Your assignment: In the entries that follow, the first line to write out is the one containing "Find live shrimp", and the last is the one containing "(I used turkey)". Reproduce that stretch exactly, with nothing before or after it.

*** Stored data Section Begins ***

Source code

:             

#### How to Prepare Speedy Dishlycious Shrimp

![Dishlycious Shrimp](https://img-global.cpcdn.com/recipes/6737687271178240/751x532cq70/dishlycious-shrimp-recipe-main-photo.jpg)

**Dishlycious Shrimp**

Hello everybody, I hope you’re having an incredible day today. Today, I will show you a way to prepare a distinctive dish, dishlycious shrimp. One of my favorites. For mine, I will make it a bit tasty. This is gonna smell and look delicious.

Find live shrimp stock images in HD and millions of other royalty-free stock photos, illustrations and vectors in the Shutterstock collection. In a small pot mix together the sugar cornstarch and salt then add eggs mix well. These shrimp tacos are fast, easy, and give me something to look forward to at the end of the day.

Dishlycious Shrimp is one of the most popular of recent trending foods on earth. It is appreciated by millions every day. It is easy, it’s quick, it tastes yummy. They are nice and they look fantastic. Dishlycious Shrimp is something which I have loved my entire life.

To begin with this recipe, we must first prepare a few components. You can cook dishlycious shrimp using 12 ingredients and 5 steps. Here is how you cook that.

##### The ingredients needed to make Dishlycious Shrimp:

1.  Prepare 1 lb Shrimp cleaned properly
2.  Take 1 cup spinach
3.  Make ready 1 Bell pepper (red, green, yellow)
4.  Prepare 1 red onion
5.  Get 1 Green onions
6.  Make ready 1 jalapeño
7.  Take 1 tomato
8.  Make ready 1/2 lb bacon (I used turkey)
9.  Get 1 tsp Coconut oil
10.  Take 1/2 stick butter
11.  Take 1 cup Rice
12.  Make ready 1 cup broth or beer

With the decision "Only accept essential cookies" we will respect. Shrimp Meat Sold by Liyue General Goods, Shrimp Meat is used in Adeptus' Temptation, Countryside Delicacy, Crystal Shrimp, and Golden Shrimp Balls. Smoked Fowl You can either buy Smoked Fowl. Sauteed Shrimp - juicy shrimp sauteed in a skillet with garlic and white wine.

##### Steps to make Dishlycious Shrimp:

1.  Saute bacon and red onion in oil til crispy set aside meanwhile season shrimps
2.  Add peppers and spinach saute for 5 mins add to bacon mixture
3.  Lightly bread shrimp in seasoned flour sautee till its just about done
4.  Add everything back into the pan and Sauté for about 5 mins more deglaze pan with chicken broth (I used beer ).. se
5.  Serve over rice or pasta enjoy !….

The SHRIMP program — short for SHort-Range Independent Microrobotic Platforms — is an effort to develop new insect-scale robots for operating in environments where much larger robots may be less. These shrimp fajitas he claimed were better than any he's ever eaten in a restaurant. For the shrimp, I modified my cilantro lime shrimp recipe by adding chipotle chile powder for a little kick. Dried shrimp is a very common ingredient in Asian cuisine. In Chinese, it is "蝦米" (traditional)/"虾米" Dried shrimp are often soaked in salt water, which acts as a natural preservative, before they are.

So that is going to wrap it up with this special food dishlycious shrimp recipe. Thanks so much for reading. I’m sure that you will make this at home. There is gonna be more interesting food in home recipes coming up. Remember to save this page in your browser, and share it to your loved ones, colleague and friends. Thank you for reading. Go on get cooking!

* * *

*** Stored data Section Ends ***

Output of the task:
Find live shrimp stock images in HD and millions of other royalty-free stock photos, illustrations and vectors in the Shutterstock collection. In a small pot mix together the sugar cornstarch and salt then add eggs mix well. These shrimp tacos are fast, easy, and give me something to look forward to at the end of the day.

Dishlycious Shrimp is one of the most popular of recent trending foods on earth. It is appreciated by millions every day. It is easy, it’s quick, it tastes yummy. They are nice and they look fantastic. Dishlycious Shrimp is something which I have loved my entire life.

To begin with this recipe, we must first prepare a few components. You can cook dishlycious shrimp using 12 ingredients and 5 steps. Here is how you cook that.

##### The ingredients needed to make Dishlycious Shrimp:

1.  Prepare 1 lb Shrimp cleaned properly
2.  Take 1 cup spinach
3.  Make ready 1 Bell pepper (red, green, yellow)
4.  Prepare 1 red onion
5.  Get 1 Green onions
6.  Make ready 1 jalapeño
7.  Take 1 tomato
8.  Make ready 1/2 lb bacon (I used turkey)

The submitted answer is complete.